Friday, November 26, 2010

Magic Lantern theatre: the beginning of movies.

Beginnings of the Movies:
The Fantastic Phantasmagorie -- Halloween

Though not the first such show, one of the best known of early horror shows was the Fantasmagorie (Phantasmagoria in English) -- the forerunner of the Halloween Show. It was produced by a Belgian, E'tienne Gaspard Robert, who called himself Robertson. At first Robertson simply gave scientific demonstrations with his lanterns. But upon discovering the French public's appetite for the macabre in the declining years of the Revolution, he opened an elaborate ghost show in Paris in 1799.



Beginnings of the Movies: The Phantasmagoria, One of Many Such  Magic-Lantern Traveling Shows Beginnings of the Movies: The audience reacts in delighted terror at the 1799 Phantasmagoria magic-lantern show in Paris -- the ancestor of today's Halloween horror movie.
The Phantasmagoria was held in an old convent that was converted into a magic-lantern theater. Dark passages decorated with mysterious pictures and the bones of dead monks led the audience to a catacomb hung with black velvet and lighted by a single lamp.

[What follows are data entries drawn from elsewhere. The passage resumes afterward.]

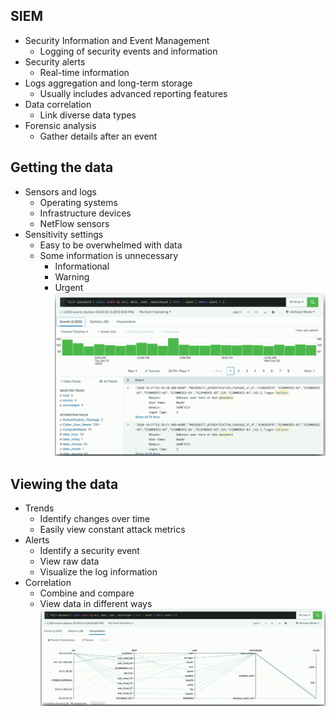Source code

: ## SIEM
- Security Information and Event Management
	- Logging of security events and information
- Security alerts
	- Real-time information
- Logs aggregation and long-term storage
	- Usually includes advanced reporting features
- Data correlation
	- Link diverse data types
- Forensic analysis
	- Gather details after an event
## Getting the data
- Sensors and logs
	- Operating systems
	- Infrastructure devices
	- NetFlow sensors
- Sensitivity settings
	- Easy to be overwhelmed with data
	- Some information is unnecessary
		- Informational
		- Warning
		- Urgent
![](../Images/240606-1%204.png)
## Viewing the data
- Trends
	- Identify changes over time
	- Easily view constant attack metrics
- Alerts
	- Identify a security event
	- View raw data
	- Visualize the log information
- Correlation
	- Combine and compare
	- View data in different ways
![](../Images/240606-2%202.png)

The audience sat facing a screen behind which Robertson's magic-lanterns and assistants were hidden. He began by discussing "in scientific terms" the sensations created by thoughts of phantoms and witches.
Suddenly the lamp went out. Thunder roared and lightning flashed. Church bells tolled, the lightning and thunder increased, and a tiny figure -- half-human, half-demon -- appeared in the air, shimmering and ghostly. Gradually the figure seemed to approach, growing larger and larger, until suddenly it disappeared with a wail. Bats fluttered on the walls, ghosts and goblins groaned, skeletons came hurtling toward the audience.
Women who had come to the show fainted in terror. Bold men hid their eyes.
The show was a smash success -- the toast of Paris.
Robertson's performance was staged with the help of several magic lanterns and six assistants, all hidden behind the screen, on which the images were rear-projected. To make the images change size, Robertson used lanterns fitted with special self-focusing lenses, and mounted on large wheeled platforms. The lanterns could move backwards from the translucent screen, making the goblins and skeletons appear suddenly larger, as though they were moving toward the audience. Other images were projected on smoke, which make them swirl magically. Others were projected on the walls with hand-held lanterns, so that bats could flicker in the corners and dive-bomb the women's hair.
Robertson imitators were soon performing all over the continent, and throughout the coastal United States as well. The first Phantasmagoria show in America, in New York in 1803, was only four years after Robertson's show in Paris.
Half a century later the Phantasmagoria was still going strong. Joseph Boggs Beale, the man who would later become America's leading magic-lantern artist, saw a Phantasmagoria show as a young man in Philadelphia during the 1850s.
The Phantasmagoria intensified the tradition of ghost and goblin shows from the lantern's early days of the wandering showmen, and led to a whole genre of macabre magic-lantern slides. 

Re-blogged from this link.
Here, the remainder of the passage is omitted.